Nein, das stimmt nicht, es hat sich doch was verändert. Wir "Alten"
erzählen heute mit glasigen wehmütigen Augen von den freien
Nachmittagen, an denen wir Buden gebaut oder schwarz geangelt
haben. Heute dürfen die Kleinen von morgens bis zum Nachmittag in
die Schule gehen - wunderbar! Fragt sich nur für wen.
Der freie Geist der Kindheit scheint immer mehr verloren zu gehen.
Der Geist, der entdeckt ohne Club, der singt ohne spotify, spielt
ohne Leistungsgedanken, hört ohne "airpods", sich langeweilt ohne
"kika" und vor sich hinträumt, weil Zeit im Überfluss vorhanden
ist; der freie Geist, der die Welt jenseits von Messbarkeit,
Effektivität, organisierte Action oder Konsum erlebt.
Wenn Sie diese Zeilen lesen, habe ich den Einschulungsgottesdienst
heute in der Stadtkirche bereits durchgeführt und den Kindern die
Hände mit einem Segenswort aufgelegt.

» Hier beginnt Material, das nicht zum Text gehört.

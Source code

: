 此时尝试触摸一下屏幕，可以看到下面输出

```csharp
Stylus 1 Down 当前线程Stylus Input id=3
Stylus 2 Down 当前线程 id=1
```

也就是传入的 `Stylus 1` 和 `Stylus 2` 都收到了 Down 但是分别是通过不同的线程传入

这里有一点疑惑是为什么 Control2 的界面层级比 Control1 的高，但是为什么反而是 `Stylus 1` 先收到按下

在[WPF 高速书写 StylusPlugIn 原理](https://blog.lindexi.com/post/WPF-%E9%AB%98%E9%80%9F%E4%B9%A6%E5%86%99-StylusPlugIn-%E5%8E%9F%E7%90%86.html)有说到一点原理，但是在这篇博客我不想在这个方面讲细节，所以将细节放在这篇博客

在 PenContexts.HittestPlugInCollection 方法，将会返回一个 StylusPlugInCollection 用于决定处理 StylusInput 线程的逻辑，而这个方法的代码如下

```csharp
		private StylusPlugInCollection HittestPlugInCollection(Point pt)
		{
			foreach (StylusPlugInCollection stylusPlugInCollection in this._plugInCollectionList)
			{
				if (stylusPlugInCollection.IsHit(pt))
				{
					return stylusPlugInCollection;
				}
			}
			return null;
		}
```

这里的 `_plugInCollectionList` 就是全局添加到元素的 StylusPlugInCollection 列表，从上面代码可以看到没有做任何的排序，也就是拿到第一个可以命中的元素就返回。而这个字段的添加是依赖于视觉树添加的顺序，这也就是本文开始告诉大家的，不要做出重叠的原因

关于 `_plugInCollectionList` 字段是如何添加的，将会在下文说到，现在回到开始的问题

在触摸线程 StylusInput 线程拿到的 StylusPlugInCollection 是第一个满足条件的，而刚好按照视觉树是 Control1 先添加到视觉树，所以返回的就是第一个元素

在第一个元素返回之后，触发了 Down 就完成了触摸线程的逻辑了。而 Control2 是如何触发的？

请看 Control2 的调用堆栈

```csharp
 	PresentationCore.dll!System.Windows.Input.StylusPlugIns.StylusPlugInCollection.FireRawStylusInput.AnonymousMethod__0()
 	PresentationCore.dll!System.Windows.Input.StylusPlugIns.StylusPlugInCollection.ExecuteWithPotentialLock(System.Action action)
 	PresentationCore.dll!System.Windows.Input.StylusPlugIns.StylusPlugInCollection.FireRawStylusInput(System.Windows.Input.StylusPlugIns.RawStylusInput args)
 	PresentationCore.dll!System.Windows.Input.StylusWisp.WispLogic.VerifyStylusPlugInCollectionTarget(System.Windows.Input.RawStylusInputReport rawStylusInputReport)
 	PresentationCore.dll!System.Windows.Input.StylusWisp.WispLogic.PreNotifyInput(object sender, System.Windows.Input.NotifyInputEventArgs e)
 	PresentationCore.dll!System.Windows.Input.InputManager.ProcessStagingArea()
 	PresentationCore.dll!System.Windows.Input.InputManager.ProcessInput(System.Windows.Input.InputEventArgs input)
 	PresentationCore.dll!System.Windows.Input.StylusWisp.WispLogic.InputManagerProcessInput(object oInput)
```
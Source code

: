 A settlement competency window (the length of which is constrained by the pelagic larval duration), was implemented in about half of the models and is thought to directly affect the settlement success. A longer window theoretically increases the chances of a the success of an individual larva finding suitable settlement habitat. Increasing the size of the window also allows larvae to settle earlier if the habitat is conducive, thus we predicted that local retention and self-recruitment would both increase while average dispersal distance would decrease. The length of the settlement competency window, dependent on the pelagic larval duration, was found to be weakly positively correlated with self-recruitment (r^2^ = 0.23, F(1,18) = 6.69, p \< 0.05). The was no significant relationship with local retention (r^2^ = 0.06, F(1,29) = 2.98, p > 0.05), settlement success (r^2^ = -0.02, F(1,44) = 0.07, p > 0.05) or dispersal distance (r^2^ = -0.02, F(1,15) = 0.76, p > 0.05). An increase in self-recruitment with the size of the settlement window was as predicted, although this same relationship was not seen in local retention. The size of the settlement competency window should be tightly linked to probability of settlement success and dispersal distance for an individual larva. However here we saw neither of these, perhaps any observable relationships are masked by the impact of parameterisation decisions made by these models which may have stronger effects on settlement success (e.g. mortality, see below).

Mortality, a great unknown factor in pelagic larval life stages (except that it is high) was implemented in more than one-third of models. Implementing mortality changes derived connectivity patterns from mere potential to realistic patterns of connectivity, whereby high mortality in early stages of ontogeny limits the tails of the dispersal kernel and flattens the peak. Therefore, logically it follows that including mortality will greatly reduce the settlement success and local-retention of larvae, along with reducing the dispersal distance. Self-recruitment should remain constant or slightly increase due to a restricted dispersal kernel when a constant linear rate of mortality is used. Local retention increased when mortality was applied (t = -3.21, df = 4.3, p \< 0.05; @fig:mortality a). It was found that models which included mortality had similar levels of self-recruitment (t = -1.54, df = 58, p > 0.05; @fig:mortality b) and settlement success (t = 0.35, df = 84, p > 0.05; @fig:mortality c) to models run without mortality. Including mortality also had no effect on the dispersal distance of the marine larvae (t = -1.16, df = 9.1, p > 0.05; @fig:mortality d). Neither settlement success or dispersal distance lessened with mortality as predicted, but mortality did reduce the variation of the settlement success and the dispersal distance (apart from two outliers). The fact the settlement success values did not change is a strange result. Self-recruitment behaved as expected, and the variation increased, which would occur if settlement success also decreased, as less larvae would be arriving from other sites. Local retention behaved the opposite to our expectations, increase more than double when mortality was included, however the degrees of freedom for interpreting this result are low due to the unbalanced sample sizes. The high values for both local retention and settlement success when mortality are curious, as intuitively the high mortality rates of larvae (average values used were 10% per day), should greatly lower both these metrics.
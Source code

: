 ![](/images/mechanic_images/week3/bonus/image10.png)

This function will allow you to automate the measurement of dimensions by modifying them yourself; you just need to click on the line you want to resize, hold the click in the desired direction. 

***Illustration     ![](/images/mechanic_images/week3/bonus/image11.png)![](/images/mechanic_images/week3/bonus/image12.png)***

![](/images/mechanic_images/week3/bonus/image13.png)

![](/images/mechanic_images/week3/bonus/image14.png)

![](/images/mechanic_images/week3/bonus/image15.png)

Ich wünsche allen
Erstklässlern, dass dieser Geist, den ich Geist Gottes nenne, sie
begleiten und nie verlassen möge. Das er ihnen immer ein Geschmack
von dem gibt, was größer ist als das Organsierte, Faktische und
Messbare; dass er ihnen ein bleibendes Gespür für die wertvolle
Wertlosigkeit schenkt und den Himmel öffnet; das gehört zum wahren
Wesen des Menschen, zum Geheimnis des Lebens und ist unendlich
kostbar, weil man diesen Geist nicht kaufen kann.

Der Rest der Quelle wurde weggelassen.